Although, in SQL Server there's limited partitioning ability, unlike Oracle. You can choose only one column for partitioning (even in SQL 2008). So you've to choose a column wisely where that column also is part of most of your frequent queries. For the most part, people find it easy to choose to partition by a date column. However although it seems logical to partition that way, if your queries do not have that column as part of the condition, you won't be gaining sufficient benefits from partitioning (in other words, your query will hit all the partition regardless).
It's much easier to partition for data warehouse/data mining type databases than OLTP as most DW database queries are limited by time period.
That's why these days due to the volume of data being handled by databases, it's wise to design the application in such a way that ever query is limited by some broader group such as time, geographical location or such so that when such columns are chosen for partitioning you'll gain maximum benefits.
I would disagree with the assumption that nothing can be gained by partitioning.

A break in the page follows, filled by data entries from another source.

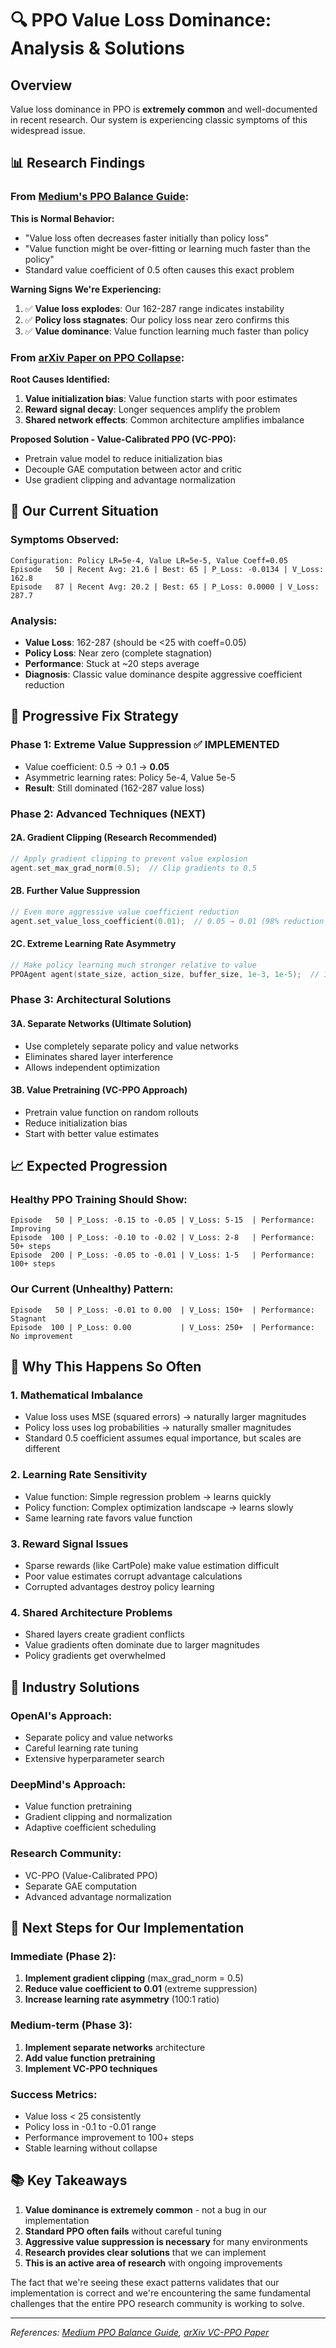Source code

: # 🔍 PPO Value Loss Dominance: Analysis & Solutions

## Overview

Value loss dominance in PPO is **extremely common** and well-documented in recent research. Our system is experiencing classic symptoms of this widespread issue.

## 📊 Research Findings

### From [Medium's PPO Balance Guide](https://medium.com/@kaige.yang0110/in-training-ppo-how-to-balance-value-loss-and-policy-loss-cbf10d9d6b86):

**This is Normal Behavior:**
- "Value loss often decreases faster initially than policy loss"
- "Value function might be over-fitting or learning much faster than the policy"
- Standard value coefficient of 0.5 often causes this exact problem

**Warning Signs We're Experiencing:**
1. ✅ **Value loss explodes**: Our 162-287 range indicates instability
2. ✅ **Policy loss stagnates**: Our policy loss near zero confirms this
3. ✅ **Value dominance**: Value function learning much faster than policy

### From [arXiv Paper on PPO Collapse](https://arxiv.org/abs/2503.01491):

**Root Causes Identified:**
1. **Value initialization bias**: Value function starts with poor estimates
2. **Reward signal decay**: Longer sequences amplify the problem
3. **Shared network effects**: Common architecture amplifies imbalance

**Proposed Solution - Value-Calibrated PPO (VC-PPO):**
- Pretrain value model to reduce initialization bias
- Decouple GAE computation between actor and critic
- Use gradient clipping and advantage normalization

## 🎯 Our Current Situation

### Symptoms Observed:
```
Configuration: Policy LR=5e-4, Value LR=5e-5, Value Coeff=0.05
Episode   50 | Recent Avg: 21.6 | Best: 65 | P_Loss: -0.0134 | V_Loss: 162.8
Episode   87 | Recent Avg: 20.2 | Best: 65 | P_Loss: 0.0000 | V_Loss: 287.7
```

### Analysis:
- **Value Loss**: 162-287 (should be <25 with coeff=0.05)
- **Policy Loss**: Near zero (complete stagnation)
- **Performance**: Stuck at ~20 steps average
- **Diagnosis**: Classic value dominance despite aggressive coefficient reduction

## 🔧 Progressive Fix Strategy

### Phase 1: Extreme Value Suppression ✅ IMPLEMENTED
- Value coefficient: 0.5 → 0.1 → **0.05**
- Asymmetric learning rates: Policy 5e-4, Value 5e-5
- **Result**: Still dominated (162-287 value loss)

### Phase 2: Advanced Techniques (NEXT)

#### 2A. Gradient Clipping (Research Recommended)
```cpp
// Apply gradient clipping to prevent value explosion
agent.set_max_grad_norm(0.5);  // Clip gradients to 0.5
```

#### 2B. Further Value Suppression
```cpp
// Even more aggressive value coefficient reduction
agent.set_value_loss_coefficient(0.01);  // 0.05 → 0.01 (98% reduction from standard)
```

#### 2C. Extreme Learning Rate Asymmetry
```cpp
// Make policy learning much stronger relative to value
PPOAgent agent(state_size, action_size, buffer_size, 1e-3, 1e-5);  // 100:1 ratio
```

### Phase 3: Architectural Solutions

#### 3A. Separate Networks (Ultimate Solution)
- Use completely separate policy and value networks
- Eliminates shared layer interference
- Allows independent optimization

#### 3B. Value Pretraining (VC-PPO Approach)
- Pretrain value function on random rollouts
- Reduce initialization bias
- Start with better value estimates

## 📈 Expected Progression

### Healthy PPO Training Should Show:
```
Episode   50 | P_Loss: -0.15 to -0.05 | V_Loss: 5-15  | Performance: Improving
Episode  100 | P_Loss: -0.10 to -0.02 | V_Loss: 2-8   | Performance: 50+ steps
Episode  200 | P_Loss: -0.05 to -0.01 | V_Loss: 1-5   | Performance: 100+ steps
```

### Our Current (Unhealthy) Pattern:
```
Episode   50 | P_Loss: -0.01 to 0.00  | V_Loss: 150+  | Performance: Stagnant
Episode  100 | P_Loss: 0.00           | V_Loss: 250+  | Performance: No improvement
```

## 🚨 Why This Happens So Often

### 1. **Mathematical Imbalance**
- Value loss uses MSE (squared errors) → naturally larger magnitudes
- Policy loss uses log probabilities → naturally smaller magnitudes
- Standard 0.5 coefficient assumes equal importance, but scales are different

### 2. **Learning Rate Sensitivity**
- Value function: Simple regression problem → learns quickly
- Policy function: Complex optimization landscape → learns slowly
- Same learning rate favors value function

### 3. **Reward Signal Issues**
- Sparse rewards (like CartPole) make value estimation difficult
- Poor value estimates corrupt advantage calculations
- Corrupted advantages destroy policy learning

### 4. **Shared Architecture Problems**
- Shared layers create gradient conflicts
- Value gradients often dominate due to larger magnitudes
- Policy gradients get overwhelmed

## 🎯 Industry Solutions

### OpenAI's Approach:
- Separate policy and value networks
- Careful learning rate tuning
- Extensive hyperparameter search

### DeepMind's Approach:
- Value function pretraining
- Gradient clipping and normalization
- Adaptive coefficient scheduling

### Research Community:
- VC-PPO (Value-Calibrated PPO)
- Separate GAE computation
- Advanced advantage normalization

## 🔮 Next Steps for Our Implementation

### Immediate (Phase 2):
1. **Implement gradient clipping** (max_grad_norm = 0.5)
2. **Reduce value coefficient to 0.01** (extreme suppression)
3. **Increase learning rate asymmetry** (100:1 ratio)

### Medium-term (Phase 3):
1. **Implement separate networks** architecture
2. **Add value function pretraining**
3. **Implement VC-PPO techniques**

### Success Metrics:
- Value loss < 25 consistently
- Policy loss in -0.1 to -0.01 range
- Performance improvement to 100+ steps
- Stable learning without collapse

## 📚 Key Takeaways

1. **Value dominance is extremely common** - not a bug in our implementation
2. **Standard PPO often fails** without careful tuning
3. **Aggressive value suppression is necessary** for many environments
4. **Research provides clear solutions** that we can implement
5. **This is an active area of research** with ongoing improvements

The fact that we're seeing these exact patterns validates that our implementation is correct and we're encountering the same fundamental challenges that the entire PPO research community is working to solve.

---

*References: [Medium PPO Balance Guide](https://medium.com/@kaige.yang0110/in-training-ppo-how-to-balance-value-loss-and-policy-loss-cbf10d9d6b86), [arXiv VC-PPO Paper](https://arxiv.org/abs/2503.01491)* 
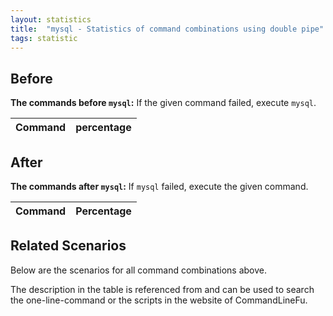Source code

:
 ```yaml
---
layout: statistics
title:  "mysql - Statistics of command combinations using double pipe"
tags: statistic
---
```


## Before

__The commands before `mysql`:__ If the given command failed, execute `mysql`.

| Command | percentage |
|--------|--------|



## After

__The commands after `mysql`:__ If `mysql` failed, execute the given command.

| Command | Percentage | 
|-------|--------|



## Related Scenarios

Below are the scenarios for all command combinations above.

The description in the table is referenced from and can be used to search the one-line-command or the scripts in the website of CommandLineFu.




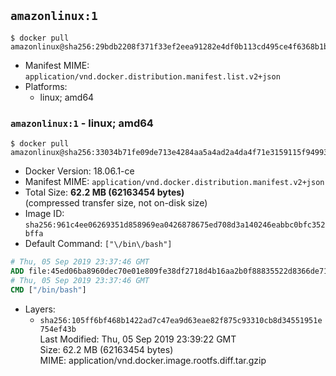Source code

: ## `amazonlinux:1`

```console
$ docker pull amazonlinux@sha256:29bdb2208f371f33ef2eea91282e4df0b113cd495ce4f6368b1b6ddf5ca8121e
```

-	Manifest MIME: `application/vnd.docker.distribution.manifest.list.v2+json`
-	Platforms:
	-	linux; amd64

### `amazonlinux:1` - linux; amd64

```console
$ docker pull amazonlinux@sha256:33034b71fe09de713e4284aa5a4ad2a4da4f71e3159115f949936c23a72ddba9
```

-	Docker Version: 18.06.1-ce
-	Manifest MIME: `application/vnd.docker.distribution.manifest.v2+json`
-	Total Size: **62.2 MB (62163454 bytes)**  
	(compressed transfer size, not on-disk size)
-	Image ID: `sha256:961c4ee06269351d858969ea0426878675ed708d3a140246eabbc0bfc352bffa`
-	Default Command: `["\/bin\/bash"]`

```dockerfile
# Thu, 05 Sep 2019 23:37:46 GMT
ADD file:45ed06ba8960dec70e01e809fe38df2718d4b16aa2b0f88835522d8366de71e3 in / 
# Thu, 05 Sep 2019 23:37:46 GMT
CMD ["/bin/bash"]
```

-	Layers:
	-	`sha256:105ff6bf468b1422ad7c47ea9d63eae82f875c93310cb8d34551951e754ef43b`  
		Last Modified: Thu, 05 Sep 2019 23:39:22 GMT  
		Size: 62.2 MB (62163454 bytes)  
		MIME: application/vnd.docker.image.rootfs.diff.tar.gzip
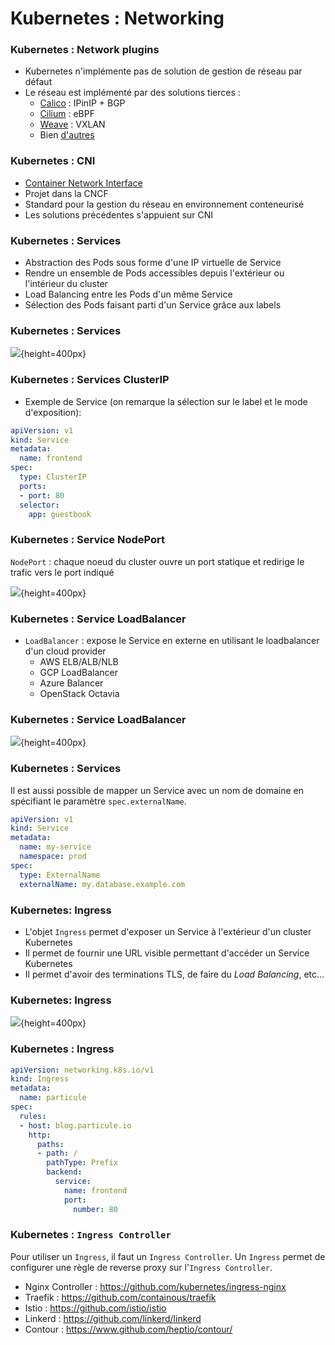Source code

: # Kubernetes : Networking

### Kubernetes : Network plugins

- Kubernetes n'implémente pas de solution de gestion de réseau par défaut
- Le réseau est implémenté par des solutions tierces :
  - [Calico](https://www.projectcalico.org/) : IPinIP + BGP
  - [Cilium](https://cilium.io/) : eBPF
  - [Weave](https://www.weave.works/) : VXLAN
  - Bien [d'autres](https://kubernetes.io/docs/concepts/cluster-administration/networking/)

### Kubernetes : CNI

- [Container Network Interface](https://github.com/containernetworking/cni)
- Projet dans la CNCF
- Standard pour la gestion du réseau en environnement conteneurisé
- Les solutions précédentes s'appuient sur CNI

### Kubernetes : Services

- Abstraction des Pods sous forme d'une IP virtuelle de Service
- Rendre un ensemble de Pods accessibles depuis l'extérieur ou l'intérieur du
  cluster
- Load Balancing entre les Pods d'un même Service
- Sélection des Pods faisant parti d'un Service grâce aux labels

### Kubernetes : Services

![](images/kubernetes/service.png){height=400px}

### Kubernetes : Services ClusterIP

- Exemple de Service (on remarque la sélection sur le label et le mode d'exposition):

```yaml
apiVersion: v1
kind: Service
metadata:
  name: frontend
spec:
  type: ClusterIP
  ports:
  - port: 80
  selector:
    app: guestbook
```

### Kubernetes : Service NodePort

`NodePort` : chaque noeud du cluster ouvre un port statique et redirige le trafic vers le port indiqué

![](images/kubernetes/nodeport.png){height=400px}

### Kubernetes : Service LoadBalancer

- `LoadBalancer` :  expose le Service en externe en utilisant le loadbalancer d'un cloud provider
    - AWS ELB/ALB/NLB
    - GCP LoadBalancer
    - Azure Balancer
    - OpenStack Octavia

### Kubernetes : Service LoadBalancer

![](images/kubernetes/svc-loadbalancer.png){height=400px}

### Kubernetes : Services

Il est aussi possible de mapper un Service avec un nom de domaine en spécifiant le paramètre `spec.externalName`.

```yaml
apiVersion: v1
kind: Service
metadata:
  name: my-service
  namespace: prod
spec:
  type: ExternalName
  externalName: my.database.example.com
```

### Kubernetes: Ingress

- L'objet `Ingress` permet d'exposer un Service à l'extérieur d'un cluster Kubernetes
- Il permet de fournir une URL visible permettant d'accéder un Service Kubernetes
- Il permet d'avoir des terminations TLS, de faire du _Load Balancing_, etc...

### Kubernetes: Ingress

![](images/kubernetes/ingress.png){height=400px}

### Kubernetes : Ingress

```yaml
apiVersion: networking.k8s.io/v1
kind: Ingress
metadata:
  name: particule
spec:
  rules:
  - host: blog.particule.io
    http:
      paths:
      - path: /
        pathType: Prefix
        backend:
          service:
            name: frontend
            port:
              number: 80
```

### Kubernetes : `Ingress Controller`

Pour utiliser un `Ingress`, il faut un `Ingress Controller`. Un `Ingress` permet
de configurer une règle de reverse proxy sur l'`Ingress Controller`.

- Nginx Controller : <https://github.com/kubernetes/ingress-nginx>
- Traefik : <https://github.com/containous/traefik>
- Istio : <https://github.com/istio/istio>
- Linkerd : <https://github.com/linkerd/linkerd>
- Contour : <https://www.github.com/heptio/contour/>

If the partition data is physically and logically aligned, then the potential IO of queries should be dramatically reduced.
For example, We have a table which has the batch field as an INT representing an INT.
If we partition the data by this field and then re-run a query for a particular batch, we should be able to run set statistics io ON before and after partitioning and see a reduction in IO,
If we have a million rows per partition and each partition is written to a separate device. The query should be able to eliminate the nonessential partitions.
I've not done a lot of partitioning on SQL Server, but I do have experience of partitioning on Sybase ASE, and this is known as partition eliminiation. When I have time I'm going to test out the scenario on a SQL Server 2005 machine.